In July 2009, the International Accounting Standards Board (IASB) issued the International Financial Reporting Standard for Small and Medium-sized Entities (IFRS for SMEs).
IFRS for SMEs is a self-contained, standalone standard of about 230 pages, organized by topic.
It is delivered with implementation guidance, consisting in illustrative financial statements and disclosure checklists, as well as training materials which are still under development (19 out of 35 modules are currently available).
IFRS for SMEs is separate from full IFRS. It does not contain any cross references to full IFRS, except for a single reference to IAS 39 Financial Instruments (that can be applied by SMEs instead of sections 11 and 12 of this standard).
IFRS for SMEs is a more stable platform than full IFRS. The IASB plans to update this standard approximately once every three years only.
For which companies?
Irrespective of its title, the standard does not contain any reference to size criteria when it comes to defining what SMEs are.
In section 1, SMEs are defined as entities that do not have public accountability but do publish general purpose financial statements for external users. An entity has public accountability if its debt or equity instruments are traded in a public market or if it holds assets in a fiduciary capacity for a broad group of outsiders as one of its primary businesses (e.g. a Banking or an Insurance company).
The IASB leaves it up to legislative and regulatory authorities and standard-setters in individual jurisdictions to decide whether entities are required or permitted to use the IFRS for SMEs (provided that the conditions above are met which exclude listed companies and financial institutions).
Surprising as it is, U.S. private companies are among the first to be able to use the IFRS for SMEs. Indeed, the AICPA (American Institute of CPAs) recognized in 2008 the IASB as an accounting standard-setting body. Thus, U.S. private companies can use either full IFRS or IFRS for SMEs instead of US GAAP.
At least 35 countries – many from developing and emerging economies – have said they will use the IFRS for SMEs within three years.
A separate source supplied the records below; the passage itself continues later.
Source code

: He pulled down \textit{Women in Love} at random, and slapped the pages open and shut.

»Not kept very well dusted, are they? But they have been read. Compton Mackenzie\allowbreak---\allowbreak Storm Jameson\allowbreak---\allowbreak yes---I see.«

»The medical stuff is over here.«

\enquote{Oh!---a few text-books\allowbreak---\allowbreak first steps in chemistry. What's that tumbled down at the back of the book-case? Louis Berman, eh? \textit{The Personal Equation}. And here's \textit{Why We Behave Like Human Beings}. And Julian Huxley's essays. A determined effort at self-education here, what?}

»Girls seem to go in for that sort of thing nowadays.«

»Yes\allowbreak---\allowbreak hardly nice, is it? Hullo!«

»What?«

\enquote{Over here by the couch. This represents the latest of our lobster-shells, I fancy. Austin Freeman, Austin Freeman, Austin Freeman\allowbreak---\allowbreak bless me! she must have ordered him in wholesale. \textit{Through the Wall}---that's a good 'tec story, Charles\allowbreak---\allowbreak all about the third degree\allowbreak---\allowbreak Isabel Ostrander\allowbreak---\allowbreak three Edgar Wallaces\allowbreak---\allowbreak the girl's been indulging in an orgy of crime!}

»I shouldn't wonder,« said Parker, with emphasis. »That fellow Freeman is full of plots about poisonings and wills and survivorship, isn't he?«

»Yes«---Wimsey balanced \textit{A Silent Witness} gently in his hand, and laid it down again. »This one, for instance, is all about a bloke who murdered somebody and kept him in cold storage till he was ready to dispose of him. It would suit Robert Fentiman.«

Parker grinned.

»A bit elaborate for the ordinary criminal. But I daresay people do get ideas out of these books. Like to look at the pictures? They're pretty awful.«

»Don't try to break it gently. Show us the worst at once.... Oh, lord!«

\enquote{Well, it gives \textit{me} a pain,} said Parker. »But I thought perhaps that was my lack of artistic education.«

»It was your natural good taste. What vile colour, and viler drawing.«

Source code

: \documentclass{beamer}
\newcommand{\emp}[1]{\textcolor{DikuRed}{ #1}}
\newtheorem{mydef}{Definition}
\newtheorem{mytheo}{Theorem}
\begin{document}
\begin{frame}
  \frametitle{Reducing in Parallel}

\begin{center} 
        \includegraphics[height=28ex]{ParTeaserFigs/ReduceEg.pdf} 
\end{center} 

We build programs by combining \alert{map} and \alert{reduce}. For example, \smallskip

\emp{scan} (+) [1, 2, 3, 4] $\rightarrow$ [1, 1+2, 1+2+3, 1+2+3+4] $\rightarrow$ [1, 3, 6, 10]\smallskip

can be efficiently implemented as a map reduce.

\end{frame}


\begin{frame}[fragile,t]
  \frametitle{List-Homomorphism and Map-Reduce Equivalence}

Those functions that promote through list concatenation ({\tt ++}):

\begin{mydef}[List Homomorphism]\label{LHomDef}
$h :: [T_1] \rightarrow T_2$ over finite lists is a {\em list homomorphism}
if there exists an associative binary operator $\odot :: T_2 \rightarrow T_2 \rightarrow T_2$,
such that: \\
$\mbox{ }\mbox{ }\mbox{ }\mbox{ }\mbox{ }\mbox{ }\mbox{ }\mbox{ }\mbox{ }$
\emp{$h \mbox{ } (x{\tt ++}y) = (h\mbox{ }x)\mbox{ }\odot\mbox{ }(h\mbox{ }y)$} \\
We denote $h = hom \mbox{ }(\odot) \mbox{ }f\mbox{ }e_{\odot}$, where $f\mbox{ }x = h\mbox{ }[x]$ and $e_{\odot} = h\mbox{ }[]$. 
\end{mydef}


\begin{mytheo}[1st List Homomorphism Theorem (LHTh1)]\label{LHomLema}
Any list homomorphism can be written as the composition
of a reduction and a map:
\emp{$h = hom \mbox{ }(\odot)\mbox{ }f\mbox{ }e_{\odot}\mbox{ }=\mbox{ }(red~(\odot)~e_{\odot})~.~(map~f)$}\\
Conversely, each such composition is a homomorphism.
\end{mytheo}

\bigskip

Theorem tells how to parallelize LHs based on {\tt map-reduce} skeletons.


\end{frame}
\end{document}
On the other hand, no decision has been taken yet in the European Union (EU). The public consultation lead by the EU Commission revealed that opinions are divided about the opportunity to use this standard. As long as IFRS for SMEs has not been endorsed, companies within the EU cannot apply the standard.
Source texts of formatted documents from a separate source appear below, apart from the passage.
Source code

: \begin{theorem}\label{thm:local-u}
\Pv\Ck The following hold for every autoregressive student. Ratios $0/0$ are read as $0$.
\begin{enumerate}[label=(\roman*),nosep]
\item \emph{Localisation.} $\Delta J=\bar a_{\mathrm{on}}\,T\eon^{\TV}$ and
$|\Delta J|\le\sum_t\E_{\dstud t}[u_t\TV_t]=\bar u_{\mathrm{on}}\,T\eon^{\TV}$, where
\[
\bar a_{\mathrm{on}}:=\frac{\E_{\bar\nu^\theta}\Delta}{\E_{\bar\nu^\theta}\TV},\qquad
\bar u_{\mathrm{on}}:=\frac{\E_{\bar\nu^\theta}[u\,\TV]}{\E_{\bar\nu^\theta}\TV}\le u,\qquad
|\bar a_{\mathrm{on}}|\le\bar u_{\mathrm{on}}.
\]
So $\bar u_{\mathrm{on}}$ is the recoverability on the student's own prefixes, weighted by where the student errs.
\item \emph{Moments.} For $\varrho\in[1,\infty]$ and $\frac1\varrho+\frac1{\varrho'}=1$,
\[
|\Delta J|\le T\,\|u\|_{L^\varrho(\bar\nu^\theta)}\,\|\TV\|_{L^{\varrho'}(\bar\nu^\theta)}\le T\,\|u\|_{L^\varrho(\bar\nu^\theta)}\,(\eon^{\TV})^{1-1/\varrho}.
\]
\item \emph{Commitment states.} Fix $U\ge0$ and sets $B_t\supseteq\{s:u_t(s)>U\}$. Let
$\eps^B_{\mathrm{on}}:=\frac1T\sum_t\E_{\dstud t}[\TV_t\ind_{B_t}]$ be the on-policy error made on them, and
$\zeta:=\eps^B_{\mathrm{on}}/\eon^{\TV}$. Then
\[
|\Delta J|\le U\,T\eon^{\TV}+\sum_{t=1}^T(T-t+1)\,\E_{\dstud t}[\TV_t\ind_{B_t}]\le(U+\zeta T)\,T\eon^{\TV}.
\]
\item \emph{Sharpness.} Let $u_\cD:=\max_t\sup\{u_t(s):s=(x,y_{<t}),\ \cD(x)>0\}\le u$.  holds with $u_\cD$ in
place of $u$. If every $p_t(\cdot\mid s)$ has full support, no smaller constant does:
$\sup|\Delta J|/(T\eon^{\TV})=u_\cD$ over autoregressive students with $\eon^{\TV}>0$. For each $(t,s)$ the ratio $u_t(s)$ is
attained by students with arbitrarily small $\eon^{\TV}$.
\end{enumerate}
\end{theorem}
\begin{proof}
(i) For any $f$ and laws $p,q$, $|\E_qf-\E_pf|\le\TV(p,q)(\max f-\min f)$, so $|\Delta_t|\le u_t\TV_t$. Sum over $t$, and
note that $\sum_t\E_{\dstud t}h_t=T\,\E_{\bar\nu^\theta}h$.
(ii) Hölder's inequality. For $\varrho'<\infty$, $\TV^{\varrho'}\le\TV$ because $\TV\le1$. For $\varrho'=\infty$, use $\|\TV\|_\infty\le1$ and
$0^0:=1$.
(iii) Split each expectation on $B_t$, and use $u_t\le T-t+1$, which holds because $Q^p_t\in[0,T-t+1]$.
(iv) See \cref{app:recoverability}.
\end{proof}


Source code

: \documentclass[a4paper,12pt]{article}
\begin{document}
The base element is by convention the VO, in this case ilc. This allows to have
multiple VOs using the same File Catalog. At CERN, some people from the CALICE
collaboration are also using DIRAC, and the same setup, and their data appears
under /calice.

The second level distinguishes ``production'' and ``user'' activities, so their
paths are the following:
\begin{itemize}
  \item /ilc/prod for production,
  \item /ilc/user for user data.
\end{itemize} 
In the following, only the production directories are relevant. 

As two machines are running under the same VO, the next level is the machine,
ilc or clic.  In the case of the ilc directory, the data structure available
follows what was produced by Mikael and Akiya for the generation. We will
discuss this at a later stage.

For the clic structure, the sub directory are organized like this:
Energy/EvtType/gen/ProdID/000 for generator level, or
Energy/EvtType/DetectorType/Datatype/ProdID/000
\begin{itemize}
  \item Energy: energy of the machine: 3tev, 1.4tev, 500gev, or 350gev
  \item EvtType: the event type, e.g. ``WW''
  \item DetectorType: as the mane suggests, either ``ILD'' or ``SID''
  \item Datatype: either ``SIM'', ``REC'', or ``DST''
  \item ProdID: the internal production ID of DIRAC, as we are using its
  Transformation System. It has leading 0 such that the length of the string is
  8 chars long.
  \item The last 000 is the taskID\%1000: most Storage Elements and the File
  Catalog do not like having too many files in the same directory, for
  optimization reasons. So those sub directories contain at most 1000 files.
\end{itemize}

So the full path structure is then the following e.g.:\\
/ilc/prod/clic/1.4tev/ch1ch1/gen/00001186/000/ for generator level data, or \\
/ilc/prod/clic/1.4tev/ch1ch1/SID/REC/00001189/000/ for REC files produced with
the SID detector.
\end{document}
What are the key differences with full IFRS?
First of all, the following topics are not addressed in the IFRS for SMEs:
- Earnings per share
- Interim financial reporting
- Segment reporting
- Assets held for sale and discontinued operations
- Insurance contracts
Secondly, many of the principles for recognizing and measuring assets, liabilities, income and expenses have been simplified. Furthermore, where full IFRS allow accounting policy choices, the IFRS for SMEs only allows the easiest option.
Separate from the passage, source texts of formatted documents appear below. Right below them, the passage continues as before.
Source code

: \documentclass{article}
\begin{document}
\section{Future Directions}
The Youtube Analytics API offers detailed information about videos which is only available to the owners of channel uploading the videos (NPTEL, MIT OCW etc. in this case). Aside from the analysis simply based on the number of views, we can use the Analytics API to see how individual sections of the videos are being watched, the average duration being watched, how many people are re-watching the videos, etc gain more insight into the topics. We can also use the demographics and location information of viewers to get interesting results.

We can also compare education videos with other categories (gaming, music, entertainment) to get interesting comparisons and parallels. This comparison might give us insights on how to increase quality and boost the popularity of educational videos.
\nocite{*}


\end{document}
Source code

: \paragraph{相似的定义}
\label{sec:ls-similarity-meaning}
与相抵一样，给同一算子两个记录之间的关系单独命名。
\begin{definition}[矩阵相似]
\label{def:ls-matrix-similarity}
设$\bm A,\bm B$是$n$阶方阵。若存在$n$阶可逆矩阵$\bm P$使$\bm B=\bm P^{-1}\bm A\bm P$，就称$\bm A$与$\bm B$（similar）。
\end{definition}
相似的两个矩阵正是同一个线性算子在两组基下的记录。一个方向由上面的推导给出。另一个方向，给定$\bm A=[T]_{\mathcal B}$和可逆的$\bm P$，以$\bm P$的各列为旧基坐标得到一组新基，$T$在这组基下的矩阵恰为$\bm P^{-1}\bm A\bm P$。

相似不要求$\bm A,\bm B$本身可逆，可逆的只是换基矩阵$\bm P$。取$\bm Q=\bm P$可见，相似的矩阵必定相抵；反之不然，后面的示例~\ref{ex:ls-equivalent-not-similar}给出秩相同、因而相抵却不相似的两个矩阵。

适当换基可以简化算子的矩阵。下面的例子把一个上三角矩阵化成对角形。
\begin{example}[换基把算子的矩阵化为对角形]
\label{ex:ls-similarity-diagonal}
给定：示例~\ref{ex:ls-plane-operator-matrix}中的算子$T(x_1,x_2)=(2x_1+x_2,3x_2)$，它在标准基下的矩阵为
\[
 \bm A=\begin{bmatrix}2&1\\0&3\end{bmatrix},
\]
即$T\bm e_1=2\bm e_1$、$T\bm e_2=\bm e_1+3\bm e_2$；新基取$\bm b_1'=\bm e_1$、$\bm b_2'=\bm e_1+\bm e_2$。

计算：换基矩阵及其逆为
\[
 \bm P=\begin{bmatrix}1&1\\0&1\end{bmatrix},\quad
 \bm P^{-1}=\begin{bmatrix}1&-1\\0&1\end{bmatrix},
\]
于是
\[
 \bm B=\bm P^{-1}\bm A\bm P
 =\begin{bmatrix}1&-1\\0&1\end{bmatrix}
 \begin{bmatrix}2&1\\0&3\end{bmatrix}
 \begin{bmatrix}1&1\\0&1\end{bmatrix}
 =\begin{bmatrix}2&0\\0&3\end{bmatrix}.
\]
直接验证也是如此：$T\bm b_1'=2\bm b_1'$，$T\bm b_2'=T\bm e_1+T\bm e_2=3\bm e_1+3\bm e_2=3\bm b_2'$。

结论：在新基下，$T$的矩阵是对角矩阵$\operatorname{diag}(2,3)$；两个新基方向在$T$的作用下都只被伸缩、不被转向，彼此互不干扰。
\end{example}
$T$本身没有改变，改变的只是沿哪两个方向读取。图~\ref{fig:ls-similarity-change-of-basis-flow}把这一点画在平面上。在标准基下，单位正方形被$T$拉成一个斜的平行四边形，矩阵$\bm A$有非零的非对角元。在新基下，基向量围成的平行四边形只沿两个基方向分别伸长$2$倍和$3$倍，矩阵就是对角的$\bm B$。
The key simplifications are summarized below:
Presentation of financial statements
- A single statement of income and retained earnings (instead of a statement of comprehensive income and a statement of changes in equity) if the only changes to equity during the periods arise from profit or loss, payment of dividends, corrections of prior period errors, and changes in accounting policies
- 2-year comparatives even in case of a change in accounting policies
- A SME can apply either the requirements of the IFRS for SMEs or the recognition and measurement provisions of IAS 39 and the disclosure requirements of the IFRS for SMEs
- Two categories of financial instruments (4 in IAS 39) : amortized cost model (basic financial instruments) or fair value through profit or loss
- More restrictive conditions to benefit from hedge accounting
Investments in associates and joint-ventures in consolidated statements
3 methods are permitted (equity method, at cost or at fair value through P&L), whereas full IFRS require:
- the use of equity method for associates,
- either equity method or proportionate consolidation for jointly controlled entities
Foreign currency translation
On disposal of a foreign operation, any cumulative exchange differences previously recognized in other comprehensive income are not reclassified to P&L (recycling applies in full IFRS)
Fixed assets (investment property, PPE & intangible assets)
- Investment property: at fair value only if it can be measured reliably without undue cost or effort ; otherwise, investment property is accounted for as PPE
- The revaluation model is not permitted (neither for PPE nor for intangible assets)
- All expenditure for both research and development activities is recognized as an expense (capitalization of development expenditure in full IFRS)
- All intangible assets are considered to have finite useful lives and are therefore amortized
Business combinations and goodwill
- “Full goodwill method” is not permitted
- Goodwill is amortized over its useful life (which is presumed to be 10 years if it cannot be estimated reliably)
- A government grant related to assets cannot be deducted from the carrying amount of the related assets
- All borrowing costs are expensed as incurred
- The “corridor” method is not permitted for actuarial gains and losses on defined benefit plans (P&L or other comprehensive income)
Last but not least, substantially fewer disclosures are required: about 10% of the number required by full IFRS.